CTLGroup was retained by an attorney for a contractor to investigate failures of a repair mortar based on calcium aluminate cement (often called high-alumina cement). The high-alumina cement (HAC) mortar was being used to rehabilitate sanitary sewer manholes in Austin, Texas. The mechanisms of failure included early age cracking and debonding of the repair material.
CTLGroup's work included document and literature review, a site visit, observation and testing of mortar samples, as well as the development of opinions related to the possible causes of failure of the repair mortar.
CTLGroup used a number of techniques available in our laboratory facilities to determine the cause of the failure of the materials.
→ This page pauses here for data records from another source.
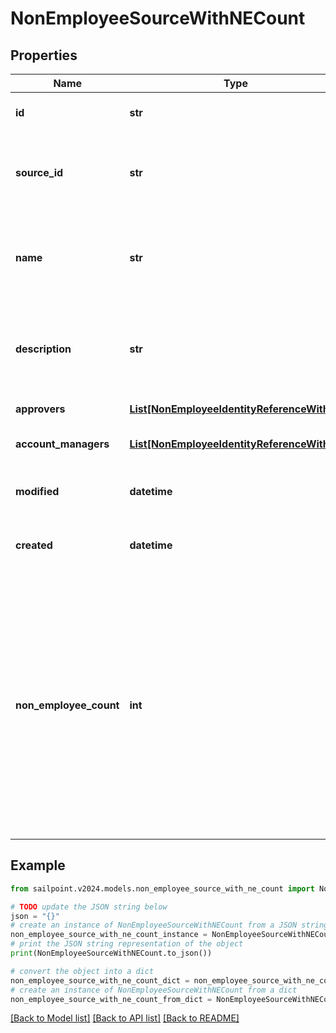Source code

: # NonEmployeeSourceWithNECount


## Properties

Name | Type | Description | Notes
------------ | ------------- | ------------- | -------------
**id** | **str** | Non-Employee source id. | [optional] 
**source_id** | **str** | Source Id associated with this non-employee source. | [optional] 
**name** | **str** | Source name associated with this non-employee source. | [optional] 
**description** | **str** | Source description associated with this non-employee source. | [optional] 
**approvers** | [**List[NonEmployeeIdentityReferenceWithId]**](NonEmployeeIdentityReferenceWithId.md) | List of approvers | [optional] 
**account_managers** | [**List[NonEmployeeIdentityReferenceWithId]**](NonEmployeeIdentityReferenceWithId.md) | List of account managers | [optional] 
**modified** | **datetime** | When the request was last modified. | [optional] 
**created** | **datetime** | When the request was created. | [optional] 
**non_employee_count** | **int** | Number of non-employee records associated with this source. This value is &#39;NULL&#39; by default. To get the non-employee count, you must set the &#x60;non-employee-count&#x60; flag in your request to &#39;true&#39;. | [optional] 

## Example

```python
from sailpoint.v2024.models.non_employee_source_with_ne_count import NonEmployeeSourceWithNECount

# TODO update the JSON string below
json = "{}"
# create an instance of NonEmployeeSourceWithNECount from a JSON string
non_employee_source_with_ne_count_instance = NonEmployeeSourceWithNECount.from_json(json)
# print the JSON string representation of the object
print(NonEmployeeSourceWithNECount.to_json())

# convert the object into a dict
non_employee_source_with_ne_count_dict = non_employee_source_with_ne_count_instance.to_dict()
# create an instance of NonEmployeeSourceWithNECount from a dict
non_employee_source_with_ne_count_from_dict = NonEmployeeSourceWithNECount.from_dict(non_employee_source_with_ne_count_dict)
```
[[Back to Model list]](../README.md#documentation-for-models) [[Back to API list]](../README.md#documentation-for-api-endpoints) [[Back to README]](../README.md)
CTLGroup performed Isothermal calorimetry, X-ray diffraction (XRD), X-ray fluorescence (XRF), petrographic examination of samples, scanning electron microscopy and temperature measurements of mockups made from the dry repair materials.
CTLGroup determined that the failures of the HAC mortar were caused, in part, by excessively high temperatures and temperature differentials. These high temperatures were caused by a poorly controlled and high rate of reaction of the material. Indications of phase changes were observed which correlated with these high temperatures.
CTLGroup's approach and capabilities, which helped our client determine the cause of the HAC mortar failure and reach a favorable settlement in the matter, can also assist in the investigation of failures of a wide variety of materials.